From the records below, copy out exactly the lines from the one containing "Kaut kāda programmas" to the one containing "tādus datus, kas", both included. Add nothing else.

-------- RECORDS SUPPLIED

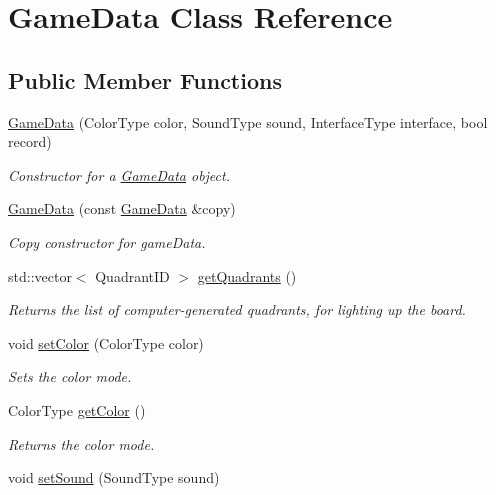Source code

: \hypertarget{class_game_data}{\section{Game\+Data Class Reference}
\label{class_game_data}
}
\subsection*{Public Member Functions}
\begin{DoxyCompactItemize}
\item 
\hyperlink{class_game_data_a8c73a044b7ba43644537c4cb35467cc1}{Game\+Data} (Color\+Type color, Sound\+Type sound, Interface\+Type interface, bool record)
\begin{DoxyCompactList}\small\item\em Constructor for a \hyperlink{class_game_data}{Game\+Data} object. \end{DoxyCompactList}\item 
\hyperlink{class_game_data_ade80a231566a4b58f92f827a1e58adb3}{Game\+Data} (const \hyperlink{class_game_data}{Game\+Data} \&copy)
\begin{DoxyCompactList}\small\item\em Copy constructor for game\+Data. \end{DoxyCompactList}\item 
std\+::vector$<$ Quadrant\+I\+D $>$ \hyperlink{class_game_data_a317328ad1f60e9dd77eedf17286a675d}{get\+Quadrants} ()
\begin{DoxyCompactList}\small\item\em Returns the list of computer-\/generated quadrants, for lighting up the board. \end{DoxyCompactList}\item 
void \hyperlink{class_game_data_a9150480b6cc0e21a903bcb3495e2a7c6}{set\+Color} (Color\+Type color)
\begin{DoxyCompactList}\small\item\em Sets the color mode. \end{DoxyCompactList}\item 
Color\+Type \hyperlink{class_game_data_a89dd07232c691ff7c78389cb723ac1f3}{get\+Color} ()
\begin{DoxyCompactList}\small\item\em Returns the color mode. \end{DoxyCompactList}\item 
void \hyperlink{class_game_data_a3952832c1ddaa86eca0aee1945e4b69d}{set\+Sound} (Sound\+Type sound)

\end{DoxyCompactItemize}
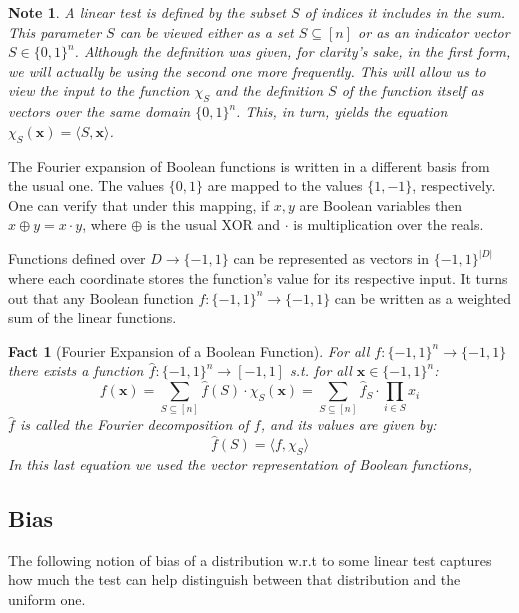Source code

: \documentclass[12pt]{article}
\newtheorem{fact}[theorem]{Fact}
\newtheorem{note}[theorem]{Note}
\newcommand{\zo}[1]{\{0,1\}^{#1}}
\newcommand{\oo}[1]{\{-1,1\}^{#1}}
\newcommand{\abs}[1]{\left| #1 \right|}
\renewcommand{\vec}[1]{\bm{#1}}
\begin{document}
	\begin{note}
		A linear test is defined by the subset $S$ of indices it includes in the sum.
		This parameter $S$ can be viewed either as a set $S \subseteq \left[n\right]$ or as an indicator vector $S \in \zo{n}$.
		Although the definition was given, for clarity's sake, in the first form, we will actually be using the second one more frequently.
		This will allow us to view the input to the function $\chi_S$ and the definition $S$ of the function itself as vectors over the same domain $\zo{n}$.
		This, in turn, yields the equation $\chi_S(\vec{x}) = \langle S, \vec{x} \rangle$.
	\end{note}
	
	The Fourier expansion of Boolean functions is written in a different basis from the usual one.
	The values $\{0,1\}$ are mapped to the values $\{1,-1\}$, respectively.
	One can verify that under this mapping, if $x,y$ are Boolean variables then $x \oplus y = x \cdot y$, where $\oplus$ is the usual XOR and $\cdot$ is multiplication over the reals.
	
	Functions defined over $D \rightarrow \{-1,1\}$ can be represented as vectors in $\{-1,1\}^{\abs{D}}$ where each coordinate stores the function's value for its respective input.
	It turns out that any Boolean function $f : \oo{n} \rightarrow \{-1,1\}$ can be written as a weighted sum of the linear functions.
	\begin{fact}[Fourier Expansion of a Boolean Function] \label{Fact: Fourier expansion}
		For all $f : \oo{n} \rightarrow \{-1,1\}$ there exists a function $\hat{f}: \oo{n} \rightarrow \left[-1,1\right]$ s.t. for all $\vec{x} \in \oo{n}$:
		\begin{equation*}
			f(\vec{x}) = \sum_{S \subseteq \left[n\right]} \hat{f}(S) \cdot \chi_S(\vec{x}) = \sum_{S \subseteq \left[n\right]} \hat{f}_S \cdot \prod_{i \in S} x_i
		\end{equation*}
		$\hat{f}$ is called the \emph{Fourier decomposition} of $f$, and its values are given by:
		\[\hat{f}(S) = \langle f, \chi_S \rangle \]
		In this last equation we used the vector representation of Boolean functions,
	\end{fact}
	
	\subsection{Bias}
	
	The following notion of bias of a distribution w.r.t to some linear test captures how much the test can help distinguish between that distribution and the uniform one.
	
\end{document}
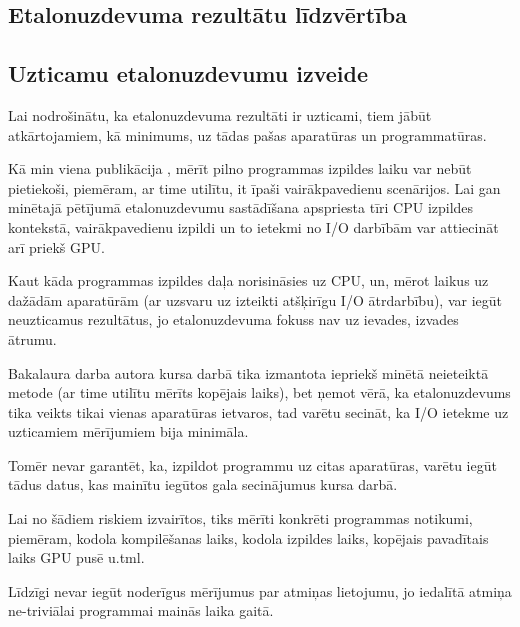 \documentclass[12pt]{report}%
\theoremstyle{definition}
\begin{document}







\begin{center}
    \chapter{Etalonuzdevuma rezultātu līdzvērtība}
\end{center}


\section{Uzticamu etalonuzdevumu izveide}

Lai nodrošinātu, ka etalonuzdevuma rezultāti ir uzticami, tiem jābūt
atkārtojamiem, kā minimums, uz tādas pašas aparatūras un programmatūras.
\cite{reliable-benchmarking}



Kā min viena publikācija \cite{reliable-benchmarking}, mērīt pilno programmas
izpildes laiku var nebūt pietiekoši, piemēram, ar time utilītu, it īpaši
vairākpavedienu scenārijos. Lai gan minētajā pētījumā etalonuzdevumu
sastādīšana apspriesta tīri CPU izpildes kontekstā, vairākpavedienu izpildi un
to ietekmi no I/O darbībām var attiecināt arī priekš GPU.

Kaut kāda programmas izpildes daļa norisināsies uz CPU, un, mērot laikus uz
dažādām aparatūrām (ar uzsvaru uz izteikti atšķirīgu I/O ātrdarbību), var iegūt
neuzticamus rezultātus, jo etalonuzdevuma fokuss nav uz ievades, izvades
ātrumu.

Bakalaura darba autora kursa darbā\cite{kursa-darbs} tika izmantota iepriekš
minētā neieteiktā metode (ar time utilītu mērīts kopējais laiks), bet ņemot
vērā, ka etalonuzdevums tika veikts tikai vienas aparatūras ietvaros, tad
varētu secināt, ka I/O ietekme uz uzticamiem mērījumiem bija minimāla.

Tomēr nevar garantēt, ka, izpildot programmu uz citas aparatūras, varētu iegūt
tādus datus, kas mainītu iegūtos gala secinājumus kursa darbā.

Lai no šādiem riskiem izvairītos, tiks mērīti konkrēti programmas notikumi,
piemēram, kodola kompilēšanas laiks, kodola izpildes laiks, kopējais pavadītais
laiks GPU pusē u.tml.


Līdzīgi nevar iegūt noderīgus mērījumus par atmiņas lietojumu, jo iedalītā atmiņa ne-triviālai programmai mainās laika gaitā.
\end{document}
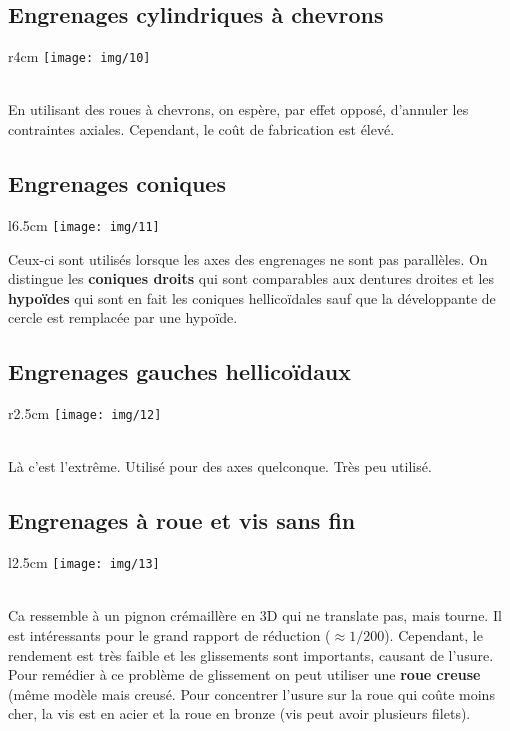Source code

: \subsection{Engrenages cylindriques à chevrons}
	\begin{wrapfigure}[4]{r}{4cm}
	\texttt{[image: img/10]}
	\end{wrapfigure}	
	\ \\ En utilisant des roues à chevrons, on espère, par effet opposé, d'annuler les contraintes axiales. Cependant, le coût de fabrication est élevé. 
	
\subsection{Engrenages coniques}
	\begin{wrapfigure}[6]{l}{6.5cm}
	\texttt{[image: img/11]}
	\end{wrapfigure}	
	\noindent Ceux-ci sont utilisés lorsque les axes des engrenages ne sont pas parallèles. On distingue les \textbf{coniques droits} qui sont comparables aux dentures droites et les \textbf{hypoïdes} qui sont en fait les coniques hellicoïdales sauf que la développante de cercle est remplacée par une hypoïde.
	
\subsection{Engrenages gauches hellicoïdaux}
	\begin{wrapfigure}[2]{r}{2.5cm}
	\texttt{[image: img/12]}
	\end{wrapfigure}	
	\ \\ Là c'est l'extrême. Utilisé pour des axes quelconque. Très peu utilisé. \\
	
\subsection{Engrenages à roue et vis sans fin}
	\begin{wrapfigure}[7]{l}{2.5cm}
	\texttt{[image: img/13]}
	\end{wrapfigure}	
	\ \\ Ca ressemble à un pignon crémaillère en 3D qui ne translate pas, mais tourne. Il est intéressants pour le grand rapport de réduction ($\approx 1/200$). Cependant, le rendement est très faible et les glissements sont importants, causant de l'usure. Pour remédier à ce problème de glissement on peut utiliser une \textbf{roue creuse} (même modèle mais creusé. Pour concentrer l'usure sur la roue qui coûte moins cher, la vis est en acier et la roue en bronze (vis peut avoir plusieurs filets).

----------------

#### RESULT BELOW:
Kaut kāda programmas izpildes daļa norisināsies uz CPU, un, mērot laikus uz
dažādām aparatūrām (ar uzsvaru uz izteikti atšķirīgu I/O ātrdarbību), var iegūt
neuzticamus rezultātus, jo etalonuzdevuma fokuss nav uz ievades, izvades
ātrumu.

Bakalaura darba autora kursa darbā\cite{kursa-darbs} tika izmantota iepriekš
minētā neieteiktā metode (ar time utilītu mērīts kopējais laiks), bet ņemot
vērā, ka etalonuzdevums tika veikts tikai vienas aparatūras ietvaros, tad
varētu secināt, ka I/O ietekme uz uzticamiem mērījumiem bija minimāla.

Tomēr nevar garantēt, ka, izpildot programmu uz citas aparatūras, varētu iegūt
tādus datus, kas mainītu iegūtos gala secinājumus kursa darbā.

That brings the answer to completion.